Material for the task —
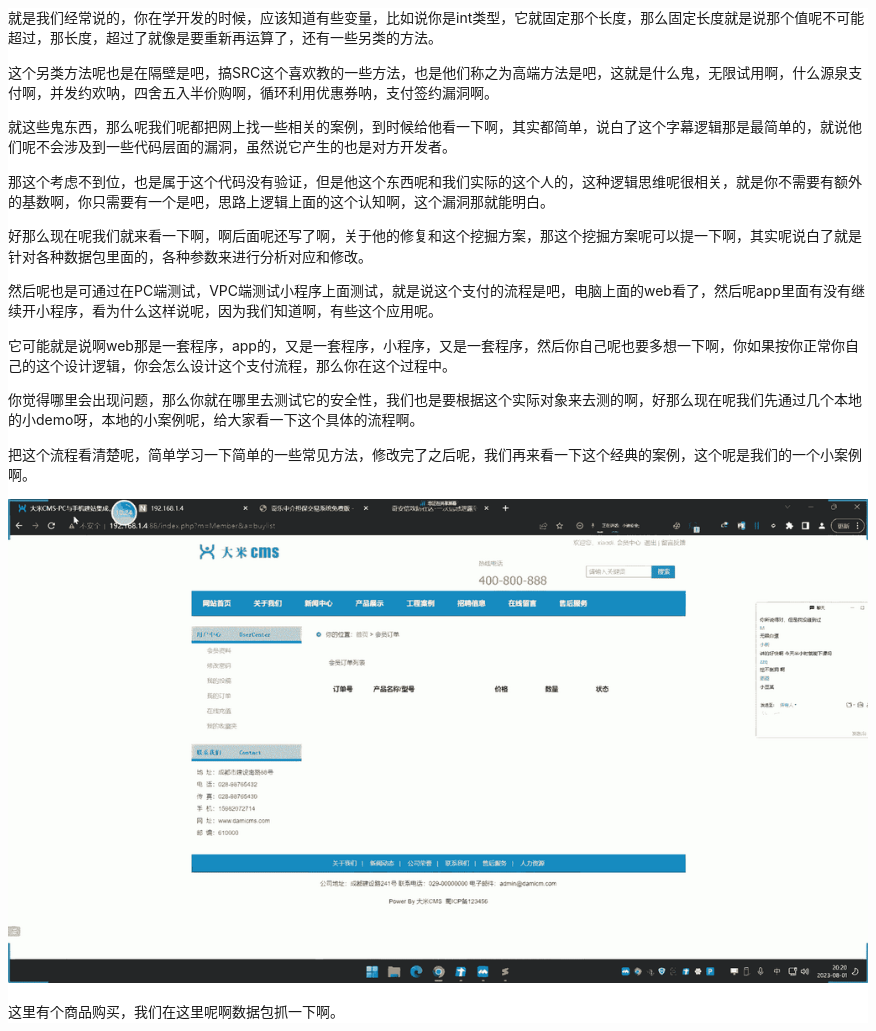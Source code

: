 就是我们经常说的，你在学开发的时候，应该知道有些变量，比如说你是int类型，它就固定那个长度，那么固定长度就是说那个值呢不可能超过，那长度，超过了就像是要重新再运算了，还有一些另类的方法。

这个另类方法呢也是在隔壁是吧，搞SRC这个喜欢教的一些方法，也是他们称之为高端方法是吧，这就是什么鬼，无限试用啊，什么源泉支付啊，并发约欢呐，四舍五入半价购啊，循环利用优惠券呐，支付签约漏洞啊。

就这些鬼东西，那么呢我们呢都把网上找一些相关的案例，到时候给他看一下啊，其实都简单，说白了这个字幕逻辑那是最简单的，就说他们呢不会涉及到一些代码层面的漏洞，虽然说它产生的也是对方开发者。

那这个考虑不到位，也是属于这个代码没有验证，但是他这个东西呢和我们实际的这个人的，这种逻辑思维呢很相关，就是你不需要有额外的基数啊，你只需要有一个是吧，思路上逻辑上面的这个认知啊，这个漏洞那就能明白。

好那么现在呢我们就来看一下啊，啊后面呢还写了啊，关于他的修复和这个挖掘方案，那这个挖掘方案呢可以提一下啊，其实呢说白了就是针对各种数据包里面的，各种参数来进行分析对应和修改。

然后呢也是可通过在PC端测试，VPC端测试小程序上面测试，就是说这个支付的流程是吧，电脑上面的web看了，然后呢app里面有没有继续开小程序，看为什么这样说呢，因为我们知道啊，有些这个应用呢。

它可能就是说啊web那是一套程序，app的，又是一套程序，小程序，又是一套程序，然后你自己呢也要多想一下啊，你如果按你正常你自己的这个设计逻辑，你会怎么设计这个支付流程，那么你在这个过程中。

你觉得哪里会出现问题，那么你就在哪里去测试它的安全性，我们也是要根据这个实际对象来去测的啊，好那么现在呢我们先通过几个本地的小demo呀，本地的小案例呢，给大家看一下这个具体的流程啊。

把这个流程看清楚呢，简单学习一下简单的一些常见方法，修改完了之后呢，我们再来看一下这个经典的案例，这个呢是我们的一个小案例啊。



![](img/ba2d0cd505beb11db6ca8a4b411699de_13.png)

这里有个商品购买，我们在这里呢啊数据包抓一下啊。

Work order —
The lines above starting at the one that contains "它可能就是说啊web那是一套" and ending at the one that contains "把这个流程看清楚呢，简单学习" must be transcribed exactly, and no other lines may appear.

Your response —
它可能就是说啊web那是一套程序，app的，又是一套程序，小程序，又是一套程序，然后你自己呢也要多想一下啊，你如果按你正常你自己的这个设计逻辑，你会怎么设计这个支付流程，那么你在这个过程中。

你觉得哪里会出现问题，那么你就在哪里去测试它的安全性，我们也是要根据这个实际对象来去测的啊，好那么现在呢我们先通过几个本地的小demo呀，本地的小案例呢，给大家看一下这个具体的流程啊。

把这个流程看清楚呢，简单学习一下简单的一些常见方法，修改完了之后呢，我们再来看一下这个经典的案例，这个呢是我们的一个小案例啊。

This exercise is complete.